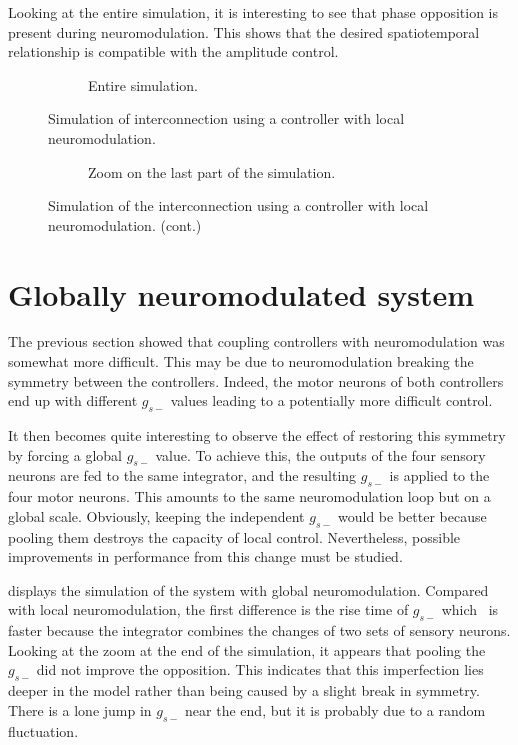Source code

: Looking at the entire simulation, it is interesting to see that phase opposition is present during neuromodulation.
This shows that the desired spatiotemporal relationship is compatible with the amplitude control.

\begin{figure}[!b]
    \centering
    \begin{subfigure}[t]{\textwidth}
        \centering
        \caption{Entire simulation.}
    \end{subfigure}
    \caption{Simulation of interconnection using a controller with local neuromodulation.}
    \label{fig:hco_mod}
\end{figure}

\begin{figure}[!t]\ContinuedFloat
    \centering
    \begin{subfigure}[b]{\textwidth}
        \centering
        \caption{Zoom on the last part of the simulation.}
    \end{subfigure}
    \caption[]{Simulation of the interconnection using a controller with local neuromodulation. (cont.)}
    \label{fig:hco_mod2}
\end{figure}

\section{Globally neuromodulated system}

The previous section showed that coupling controllers with neuromodulation was somewhat more difficult.
This may be due to neuromodulation breaking the symmetry between the controllers.
Indeed, the motor neurons of both controllers end up with different $g_{s-}$ values leading to a potentially more difficult control.
 
It then becomes quite interesting to observe the effect of restoring this symmetry by forcing a global $g_{s-}$ value.
To achieve this, the outputs of the four sensory neurons are fed to the same integrator, and the resulting $g_{s-}$ is applied to the four motor neurons.
This amounts to the same neuromodulation loop but on a global scale.
Obviously, keeping the independent $g_{s-}$ would be better because pooling them destroys the capacity of local control.
Nevertheless, possible improvements in performance from this change must be studied.

 displays the simulation of the system with global neuromodulation.
Compared with local neuromodulation, the first difference is the rise time of $g_{s-}$ which  is faster because the integrator combines the changes of two sets of sensory neurons.
Looking at the zoom at the end of the simulation, it appears that pooling the $g_{s-}$ did not improve the opposition.
This indicates that this imperfection lies deeper in the model rather than being caused by a slight break in symmetry.
There is a lone jump in $g_{s-}$ near the end, but it is probably due to a random fluctuation.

__Instructions to follow__
Repeat each line of the material, unaltered, from the first through the line with "Indeed, the motor", and include no pictures.

__Finished task__
Source code

: Looking at the entire simulation, it is interesting to see that phase opposition is present during neuromodulation.
This shows that the desired spatiotemporal relationship is compatible with the amplitude control.

\begin{figure}[!b]
    \centering
    \begin{subfigure}[t]{\textwidth}
        \centering
        \caption{Entire simulation.}
    \end{subfigure}
    \caption{Simulation of interconnection using a controller with local neuromodulation.}
    \label{fig:hco_mod}
\end{figure}

\begin{figure}[!t]\ContinuedFloat
    \centering
    \begin{subfigure}[b]{\textwidth}
        \centering
        \caption{Zoom on the last part of the simulation.}
    \end{subfigure}
    \caption[]{Simulation of the interconnection using a controller with local neuromodulation. (cont.)}
    \label{fig:hco_mod2}
\end{figure}

\section{Globally neuromodulated system}

The previous section showed that coupling controllers with neuromodulation was somewhat more difficult.
This may be due to neuromodulation breaking the symmetry between the controllers.
Indeed, the motor neurons of both controllers end up with different $g_{s-}$ values leading to a potentially more difficult control.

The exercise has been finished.